The five-strong leadership team have previously worked on franchises like Conan Exiles, Dune Awakening, and DayZ.
A group of industry veterans from Funcom, Bohemia Interactive, and Lockwood Publishing have raised $5 million to form new studio Red Rover Interactive and create a new survival franchise.
Red Rover will be spread across offices in Oslo, Norway, and Newcastle, UK. It has been formed by a cohort with experience working on series including Conan Exiles, Dune Awakening, DayZ, Avakin Life, Crysis, and Ghost Recon.
The studio will be led by CEO Fred Richardson, who previously served as CTO of Funcom and prior to that worked at Capcom and Ubisoft Reflections.

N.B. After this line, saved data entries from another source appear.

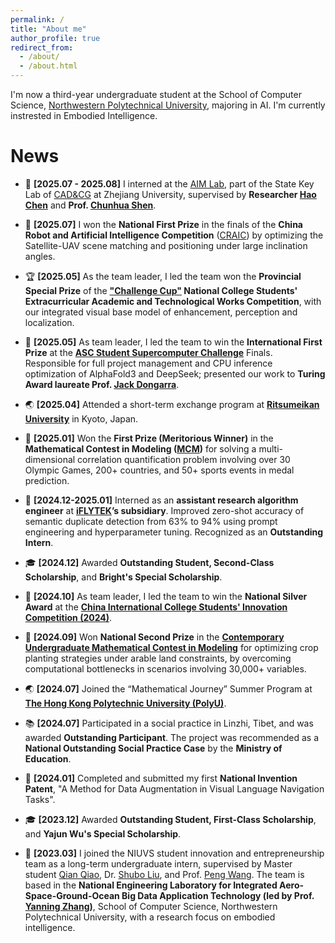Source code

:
 ```yaml
---
permalink: /
title: "About me"
author_profile: true
redirect_from: 
  - /about/
  - /about.html
---
```


I'm now a third-year undergraduate student at the School of Computer Science, [Northwestern Polytechnical University](https://en.nwpu.edu.cn/), majoring in AI. I'm currently instrested in Embodied Intelligence.

News
======

- 📍 __[2025.07 - 2025.08]__ I interned at the [AIM Lab](https://aim-uofa.github.io/), part of the State Key Lab of [CAD&CG](http://www.en.cs.zju.edu.cn/) at Zhejiang University, supervised by __Researcher [Hao Chen](https://stan-haochen.github.io/)__ and __Prof. [Chunhua Shen](https://cshen.github.io/)__.

- 🥇 __[2025.07]__ I won the __National First Prize__ in the finals of the __China Robot and Artificial Intelligence Competition__ ([CRAIC](https://www.caairobot.com/)) by optimizing the Satellite-UAV scene matching and positioning under large inclination angles.

- 🏆 __[2025.05]__ As the team leader, I led the team won the __Provincial Special Prize__ of the __["Challenge Cup"](https://www.tiaozhanbei.net/) National College Students' Extracurricular Academic and Technological Works Competition__, with our integrated visual base model of enhancement, perception and localization.

- 🥇 __[2025.05]__ As team leader, I led the team to win the __International First Prize__ at the __[ASC Student Supercomputer Challenge](https://www.asc-events.net/StudentChallenge/index.html)__ Finals. Responsible for full project management and CPU inference optimization of AlphaFold3 and DeepSeek; presented our work to __Turing Award laureate Prof. [Jack Dongarra](https://www.netlib.org/utk/people/JackDongarra/)__.

- 🌏 __[2025.04]__ Attended a short-term exchange program at __[Ritsumeikan University](https://en.ritsumei.ac.jp/)__ in Kyoto, Japan.

- 🥇 __[2025.01]__ Won the __First Prize (Meritorious Winner)__ in the __Mathematical Contest in Modeling ([MCM](https://www.comap.com/contests/mcm-icm))__ for solving a multi-dimensional correlation quantification problem involving over 30 Olympic Games, 200+ countries, and 50+ sports events in medal prediction.

- 🧠 __[2024.12-2025.01]__ Interned as an __assistant research algorithm engineer__ at __[iFLYTEK](https://www.iflytek.com/en/index.html)’s subsidiary__. Improved zero-shot accuracy of semantic duplicate detection from 63% to 94% using prompt engineering and hyperparameter tuning. Recognized as an __Outstanding Intern__.

- 🎓 __[2024.12]__ Awarded __Outstanding Student, Second-Class Scholarship__, and __Bright's Special Scholarship__.

- 🥈 __[2024.10]__  As team leader, I led the team to win the __National Silver Award__ at the __[China International College Students' Innovation Competition (2024)](https://cy.ncss.cn/en/)__.

- 🥈 __[2024.09]__ Won __National Second Prize__ in the __[Contemporary Undergraduate Mathematical Contest in Modeling](https://en.mcm.edu.cn/)__ for optimizing crop planting strategies under arable land constraints, by overcoming computational bottlenecks in scenarios involving 30,000+ variables.

- 🌏 __[2024.07]__ Joined the “Mathematical Journey” Summer Program at __[The Hong Kong Polytechnic University (PolyU)](https://www.polyu.edu.hk/en/)__.

- 📚 __[2024.07]__ Participated in a social practice in Linzhi, Tibet, and was awarded **Outstanding Participant**. The project was recommended as a **National Outstanding Social Practice Case** by the **Ministry of Education**.

- 📝 __[2024.01]__ Completed and submitted my first __National Invention Patent__, "A Method for Data Augmentation in Visual Language Navigation Tasks".

- 🎓 __[2023.12]__ Awarded __Outstanding Student, First-Class Scholarship__, and __Yajun Wu's Special Scholarship__.

- 📍 __[2023.03]__ I joined the NIUVS student innovation and entrepreneurship team as a long-term undergraduate intern, supervised by Master student [Qian Qiao](https://github.com/QiaoQian926), Dr. [Shubo Liu](https://github.com/ShuboLiu), and Prof. [Peng Wang](https://teacher.nwpu.edu.cn/pengwang.html). The team is based in the __National Engineering Laboratory for Integrated Aero-Space-Ground-Ocean Big Data Application Technology (led by Prof. [Yanning Zhang](https://teacher.nwpu.edu.cn/ynzhang.html))__, School of Computer Science, Northwestern Polytechnical University, with a research focus on embodied intelligence.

Richardson is joined by fellow co-founders and Funcom alumni Daniel Ratzer (technical director) and Marek Zilavy (design director). Freelance artist Sebastian Zimmermann (art director), who has experience working at companies such as Jagex and Crytek, will also help steer the ship, while former Lockwood Publishing studio director Joe Stevens (COO) rounds out the quintet.

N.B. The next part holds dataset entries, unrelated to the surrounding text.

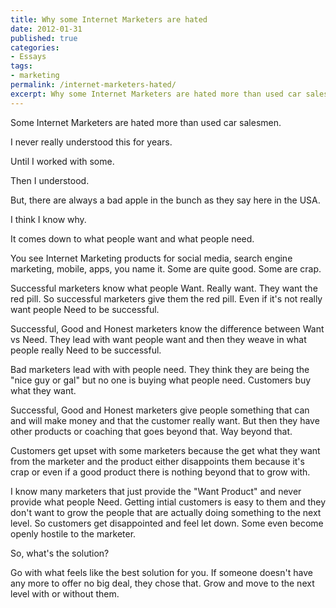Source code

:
 ```yaml
---
title: Why some Internet Marketers are hated
date: 2012-01-31
published: true
categories:
- Essays
tags:
- marketing
permalink: /internet-marketers-hated/
excerpt: Why some Internet Marketers are hated more than used car salesmen
---
```

Some Internet Marketers are hated more than used car salesmen.

I never really understood this for years.

Until I worked with some.

Then I understood.

But, there are always a bad apple in the bunch as they say here in the USA.

I think I know why.

It comes down to what people want and what people need.

You see Internet Marketing products for social media, search engine marketing, mobile, apps, you name it. Some are quite good. Some are crap.

Successful marketers know what people Want. Really want. They want the red pill. So successful marketers give them the red pill. Even if it's not really want people Need to be successful.

Successful, Good and Honest marketers know the difference between Want vs Need. They lead with want people want and then they weave in what people really Need to be successful.

Bad marketers lead with with people need. They think they are being the "nice guy or gal" but no one is buying what people need. Customers buy what they want.

Successful, Good and Honest marketers give people something that can and will make money and that the customer really want. But then they have other products or coaching that goes beyond that. Way beyond that.

Customers get upset with some marketers because the get what they want from the marketer and the product either disappoints them because it's crap or even if a good product there is nothing beyond that to grow with.

I know many marketers that just provide the "Want Product" and never provide what people Need. Getting intial customers is easy to them and they don't want to grow the people that are actually doing something to the next level. So customers get disappointed and feel let down. Some even become openly hostile to the marketer.

So, what's the solution?

Go with what feels like the best solution for you. If someone doesn't have any more to offer no big deal, they chose that. Grow and move to the next level with or without them.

Red Rover has established a 17-person team and has aspirations of becoming a mid-sized studio. Speaking to Game Developer about the new opening, Richardson said the company will use some of the $5 million investment to continue building a "top-tier team."
He added that Red Rover will be taking an "on-site first" approach to development, indicating a desire to bring employees back into the office.

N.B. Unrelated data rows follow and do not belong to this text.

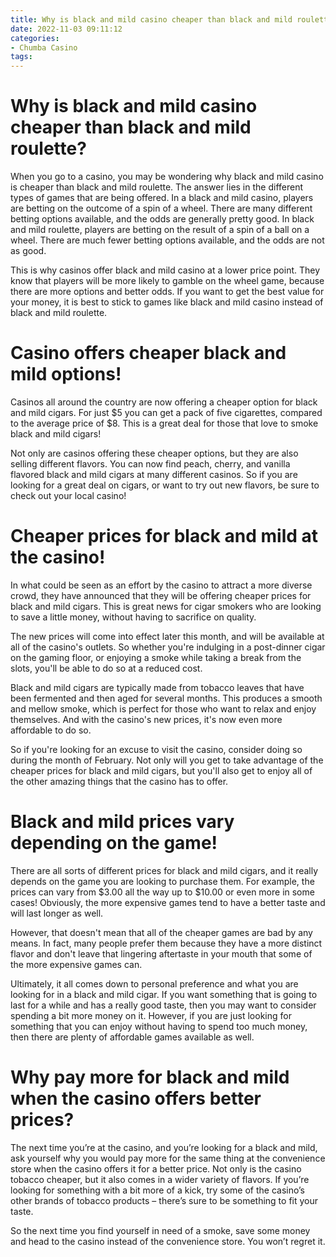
 ```yaml
---
title: Why is black and mild casino cheaper than black and mild roulette
date: 2022-11-03 09:11:12
categories:
- Chumba Casino
tags:
---
```



#  Why is black and mild casino cheaper than black and mild roulette?

When you go to a casino, you may be wondering why black and mild casino is cheaper than black and mild roulette. The answer lies in the different types of games that are being offered. In a black and mild casino, players are betting on the outcome of a spin of a wheel. There are many different betting options available, and the odds are generally pretty good. In black and mild roulette, players are betting on the result of a spin of a ball on a wheel. There are much fewer betting options available, and the odds are not as good.

This is why casinos offer black and mild casino at a lower price point. They know that players will be more likely to gamble on the wheel game, because there are more options and better odds. If you want to get the best value for your money, it is best to stick to games like black and mild casino instead of black and mild roulette.

#  Casino offers cheaper black and mild options!

Casinos all around the country are now offering a cheaper option for black and mild cigars. For just $5 you can get a pack of five cigarettes, compared to the average price of $8. This is a great deal for those that love to smoke black and mild cigars!

Not only are casinos offering these cheaper options, but they are also selling different flavors. You can now find peach, cherry, and vanilla flavored black and mild cigars at many different casinos. So if you are looking for a great deal on cigars, or want to try out new flavors, be sure to check out your local casino!

#  Cheaper prices for black and mild at the casino!

In what could be seen as an effort by the casino to attract a more diverse crowd, they have announced that they will be offering cheaper prices for black and mild cigars. This is great news for cigar smokers who are looking to save a little money, without having to sacrifice on quality.

The new prices will come into effect later this month, and will be available at all of the casino's outlets. So whether you're indulging in a post-dinner cigar on the gaming floor, or enjoying a smoke while taking a break from the slots, you'll be able to do so at a reduced cost.

Black and mild cigars are typically made from tobacco leaves that have been fermented and then aged for several months. This produces a smooth and mellow smoke, which is perfect for those who want to relax and enjoy themselves. And with the casino's new prices, it's now even more affordable to do so.

So if you're looking for an excuse to visit the casino, consider doing so during the month of February. Not only will you get to take advantage of the cheaper prices for black and mild cigars, but you'll also get to enjoy all of the other amazing things that the casino has to offer.

#  Black and mild prices vary depending on the game!

There are all sorts of different prices for black and mild cigars, and it really depends on the game you are looking to purchase them. For example, the prices can vary from $3.00 all the way up to $10.00 or even more in some cases! Obviously, the more expensive games tend to have a better taste and will last longer as well.

However, that doesn't mean that all of the cheaper games are bad by any means. In fact, many people prefer them because they have a more distinct flavor and don't leave that lingering aftertaste in your mouth that some of the more expensive games can.

Ultimately, it all comes down to personal preference and what you are looking for in a black and mild cigar. If you want something that is going to last for a while and has a really good taste, then you may want to consider spending a bit more money on it. However, if you are just looking for something that you can enjoy without having to spend too much money, then there are plenty of affordable games available as well.

#  Why pay more for black and mild when the casino offers better prices?

The next time you’re at the casino, and you’re looking for a black and mild, ask yourself why you would pay more for the same thing at the convenience store when the casino offers it for a better price. Not only is the casino tobacco cheaper, but it also comes in a wider variety of flavors. If you’re looking for something with a bit more of a kick, try some of the casino’s other brands of tobacco products – there’s sure to be something to fit your taste.

So the next time you find yourself in need of a smoke, save some money and head to the casino instead of the convenience store. You won’t regret it.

"Many of the management team have been through rapid growth of companies with multiple studios so have experience to avoid many of the pitfalls," said Richardson. "We are taking an onsite first approach to development, contrary to what a lot of companies are doing, and are finding most staff are spending more time in the office than we expected. We’ve also aligned our operations to be in the same time zone, which streamlines communication."
Notably, the CEO believes the team's prior experience working on both triple-A projects and smaller "scrappy" titles will help Red Rover instil a level of pragmatism that won't see employees stretched beyond their limitations.
"Based on our experience, we really believe that teams can operate at a higher level when they understand not only the game they are working on, but also the business objectives and constraints of the company," added Richardson. "This is something we are putting explicit focus on, ensuring that all of us at Red Rover have the context needed to make informed calls on an ongoing basis."
The dream? Infinite engagement
As for the studio's debut title, Red Rover harbours ambitions of creating a new survival title that can "catapult" the genre in a new direction by "placing player agency and drama front and centre,"
In a press release, the team say their overall goal is to create games designed for "infinite engagement" that are perfectly suited to the "age of content creation." When asked what that means in reality, Richardson explains that, yes, the studio will be working within the games-as-a-service space, but with an "added dimension."
"In the realm of persistent online games, it’s common for GAAS titles to be built as content treadmills to some degree. We aim to steer clear of that route, instead having the players fuel long-term engagement," he continues.
"This approach is not only pragmatic, considering our size and the constraints it poses on rapid content creation post-launch, but it's rooted in our conviction that the players themselves are most engaging and exciting form of game content. Our ambition is to craft truly endless gaming and streaming experiences, by blending the replayability of session-based multiplayer games with the emergent gameplay attributes of sandbox titles, and fusing them with the deep engagement properties inherent to persistent online worlds."
To that end, Richardson notes that some of the investment will also be spent on actively engaging with an early community of players so their feedback can be incorporated into their unnamed project at a very early stage. It's a tactic that Richardson hopes will "validate" the studio's long-term vision, which he says will see it "evolve the formula for multiplayer survival titles rather meaningfully."